Start of SUPPLIED DATA

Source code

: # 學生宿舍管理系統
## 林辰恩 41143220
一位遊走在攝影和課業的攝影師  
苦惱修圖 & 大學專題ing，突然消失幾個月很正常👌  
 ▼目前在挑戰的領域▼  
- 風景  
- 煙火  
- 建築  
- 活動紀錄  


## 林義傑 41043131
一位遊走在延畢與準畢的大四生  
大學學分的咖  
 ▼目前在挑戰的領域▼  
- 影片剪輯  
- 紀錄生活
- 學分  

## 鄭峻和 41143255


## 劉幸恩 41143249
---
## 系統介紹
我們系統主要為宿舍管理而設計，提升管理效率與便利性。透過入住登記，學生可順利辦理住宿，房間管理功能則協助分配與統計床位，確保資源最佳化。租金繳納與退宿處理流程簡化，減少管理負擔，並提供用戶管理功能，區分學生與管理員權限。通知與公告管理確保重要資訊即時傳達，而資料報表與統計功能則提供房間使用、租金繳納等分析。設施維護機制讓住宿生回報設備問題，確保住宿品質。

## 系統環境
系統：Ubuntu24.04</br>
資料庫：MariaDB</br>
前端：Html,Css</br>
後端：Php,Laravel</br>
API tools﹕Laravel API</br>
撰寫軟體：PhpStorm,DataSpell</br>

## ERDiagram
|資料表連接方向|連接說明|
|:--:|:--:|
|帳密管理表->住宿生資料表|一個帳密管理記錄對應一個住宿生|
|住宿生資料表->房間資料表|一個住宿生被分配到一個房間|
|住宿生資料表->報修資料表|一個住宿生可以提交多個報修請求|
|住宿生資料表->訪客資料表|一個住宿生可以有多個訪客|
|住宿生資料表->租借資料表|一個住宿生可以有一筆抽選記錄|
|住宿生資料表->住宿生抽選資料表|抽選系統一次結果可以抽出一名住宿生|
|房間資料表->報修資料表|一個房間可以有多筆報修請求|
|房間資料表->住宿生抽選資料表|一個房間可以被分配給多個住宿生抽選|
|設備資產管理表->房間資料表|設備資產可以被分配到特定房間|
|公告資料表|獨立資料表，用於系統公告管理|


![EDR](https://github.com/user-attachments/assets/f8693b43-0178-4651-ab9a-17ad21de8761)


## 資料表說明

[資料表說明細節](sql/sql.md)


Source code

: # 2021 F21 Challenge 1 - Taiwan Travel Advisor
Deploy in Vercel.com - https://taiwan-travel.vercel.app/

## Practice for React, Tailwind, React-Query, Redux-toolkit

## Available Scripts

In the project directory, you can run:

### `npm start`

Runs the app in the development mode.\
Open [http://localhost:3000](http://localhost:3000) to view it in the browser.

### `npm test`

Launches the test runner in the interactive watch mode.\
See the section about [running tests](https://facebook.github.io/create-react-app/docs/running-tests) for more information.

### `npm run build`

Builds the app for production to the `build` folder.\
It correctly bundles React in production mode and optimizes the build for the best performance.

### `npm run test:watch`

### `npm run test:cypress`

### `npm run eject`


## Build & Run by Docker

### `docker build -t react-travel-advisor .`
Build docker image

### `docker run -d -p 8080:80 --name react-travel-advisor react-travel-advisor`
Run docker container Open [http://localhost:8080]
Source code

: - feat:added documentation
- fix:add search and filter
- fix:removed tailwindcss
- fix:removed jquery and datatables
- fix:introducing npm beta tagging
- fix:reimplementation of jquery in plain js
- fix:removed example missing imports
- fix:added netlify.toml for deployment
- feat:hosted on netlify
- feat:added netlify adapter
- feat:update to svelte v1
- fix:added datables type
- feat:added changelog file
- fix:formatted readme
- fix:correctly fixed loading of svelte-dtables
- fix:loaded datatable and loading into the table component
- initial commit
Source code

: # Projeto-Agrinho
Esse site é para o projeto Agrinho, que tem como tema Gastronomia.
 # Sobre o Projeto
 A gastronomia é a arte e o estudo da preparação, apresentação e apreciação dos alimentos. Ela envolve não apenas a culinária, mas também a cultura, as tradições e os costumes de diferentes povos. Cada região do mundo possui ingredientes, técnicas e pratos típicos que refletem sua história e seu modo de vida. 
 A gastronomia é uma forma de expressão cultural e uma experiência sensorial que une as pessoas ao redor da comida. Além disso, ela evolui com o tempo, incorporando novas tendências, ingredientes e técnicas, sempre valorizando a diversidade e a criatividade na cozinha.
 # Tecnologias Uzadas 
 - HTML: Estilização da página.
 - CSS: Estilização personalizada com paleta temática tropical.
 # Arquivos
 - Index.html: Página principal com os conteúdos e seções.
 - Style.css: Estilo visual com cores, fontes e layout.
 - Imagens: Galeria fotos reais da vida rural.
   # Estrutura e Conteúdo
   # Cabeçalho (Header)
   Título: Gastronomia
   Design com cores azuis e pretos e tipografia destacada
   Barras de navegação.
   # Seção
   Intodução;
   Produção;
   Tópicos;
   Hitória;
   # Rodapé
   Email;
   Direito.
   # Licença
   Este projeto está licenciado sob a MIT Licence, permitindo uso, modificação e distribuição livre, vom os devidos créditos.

End of SUPPLIED DATA

TASK DESCRIPTION:
From the first line to the last, print the listing above exactly.

SOLUTION TO THIS PROBLEM:
Source code

: # 學生宿舍管理系統
## 林辰恩 41143220
一位遊走在攝影和課業的攝影師  
苦惱修圖 & 大學專題ing，突然消失幾個月很正常👌  
 ▼目前在挑戰的領域▼  
- 風景  
- 煙火  
- 建築  
- 活動紀錄  


## 林義傑 41043131
一位遊走在延畢與準畢的大四生  
大學學分的咖  
 ▼目前在挑戰的領域▼  
- 影片剪輯  
- 紀錄生活
- 學分  

## 鄭峻和 41143255


## 劉幸恩 41143249
---
## 系統介紹
我們系統主要為宿舍管理而設計，提升管理效率與便利性。透過入住登記，學生可順利辦理住宿，房間管理功能則協助分配與統計床位，確保資源最佳化。租金繳納與退宿處理流程簡化，減少管理負擔，並提供用戶管理功能，區分學生與管理員權限。通知與公告管理確保重要資訊即時傳達，而資料報表與統計功能則提供房間使用、租金繳納等分析。設施維護機制讓住宿生回報設備問題，確保住宿品質。

## 系統環境
系統：Ubuntu24.04</br>
資料庫：MariaDB</br>
前端：Html,Css</br>
後端：Php,Laravel</br>
API tools﹕Laravel API</br>
撰寫軟體：PhpStorm,DataSpell</br>

## ERDiagram
|資料表連接方向|連接說明|
|:--:|:--:|
|帳密管理表->住宿生資料表|一個帳密管理記錄對應一個住宿生|
|住宿生資料表->房間資料表|一個住宿生被分配到一個房間|
|住宿生資料表->報修資料表|一個住宿生可以提交多個報修請求|
|住宿生資料表->訪客資料表|一個住宿生可以有多個訪客|
|住宿生資料表->租借資料表|一個住宿生可以有一筆抽選記錄|
|住宿生資料表->住宿生抽選資料表|抽選系統一次結果可以抽出一名住宿生|
|房間資料表->報修資料表|一個房間可以有多筆報修請求|
|房間資料表->住宿生抽選資料表|一個房間可以被分配給多個住宿生抽選|
|設備資產管理表->房間資料表|設備資產可以被分配到特定房間|
|公告資料表|獨立資料表，用於系統公告管理|


![EDR](https://github.com/user-attachments/assets/f8693b43-0178-4651-ab9a-17ad21de8761)


## 資料表說明

[資料表說明細節](sql/sql.md)


Source code

: # 2021 F21 Challenge 1 - Taiwan Travel Advisor
Deploy in Vercel.com - https://taiwan-travel.vercel.app/

## Practice for React, Tailwind, React-Query, Redux-toolkit

## Available Scripts

In the project directory, you can run:

### `npm start`

Runs the app in the development mode.\
Open [http://localhost:3000](http://localhost:3000) to view it in the browser.

### `npm test`

Launches the test runner in the interactive watch mode.\
See the section about [running tests](https://facebook.github.io/create-react-app/docs/running-tests) for more information.

### `npm run build`

Builds the app for production to the `build` folder.\
It correctly bundles React in production mode and optimizes the build for the best performance.

### `npm run test:watch`

### `npm run test:cypress`

### `npm run eject`


## Build & Run by Docker

### `docker build -t react-travel-advisor .`
Build docker image

### `docker run -d -p 8080:80 --name react-travel-advisor react-travel-advisor`
Run docker container Open [http://localhost:8080]
Source code

: - feat:added documentation
- fix:add search and filter
- fix:removed tailwindcss
- fix:removed jquery and datatables
- fix:introducing npm beta tagging
- fix:reimplementation of jquery in plain js
- fix:removed example missing imports
- fix:added netlify.toml for deployment
- feat:hosted on netlify
- feat:added netlify adapter
- feat:update to svelte v1
- fix:added datables type
- feat:added changelog file
- fix:formatted readme
- fix:correctly fixed loading of svelte-dtables
- fix:loaded datatable and loading into the table component
- initial commit
Source code

: # Projeto-Agrinho
Esse site é para o projeto Agrinho, que tem como tema Gastronomia.
 # Sobre o Projeto
 A gastronomia é a arte e o estudo da preparação, apresentação e apreciação dos alimentos. Ela envolve não apenas a culinária, mas também a cultura, as tradições e os costumes de diferentes povos. Cada região do mundo possui ingredientes, técnicas e pratos típicos que refletem sua história e seu modo de vida. 
 A gastronomia é uma forma de expressão cultural e uma experiência sensorial que une as pessoas ao redor da comida. Além disso, ela evolui com o tempo, incorporando novas tendências, ingredientes e técnicas, sempre valorizando a diversidade e a criatividade na cozinha.
 # Tecnologias Uzadas 
 - HTML: Estilização da página.
 - CSS: Estilização personalizada com paleta temática tropical.
 # Arquivos
 - Index.html: Página principal com os conteúdos e seções.
 - Style.css: Estilo visual com cores, fontes e layout.
 - Imagens: Galeria fotos reais da vida rural.
   # Estrutura e Conteúdo
   # Cabeçalho (Header)
   Título: Gastronomia
   Design com cores azuis e pretos e tipografia destacada
   Barras de navegação.
   # Seção
   Intodução;
   Produção;
   Tópicos;
   Hitória;
   # Rodapé
   Email;
   Direito.
   # Licença
   Este projeto está licenciado sob a MIT Licence, permitindo uso, modificação e distribuição livre, vom os devidos créditos.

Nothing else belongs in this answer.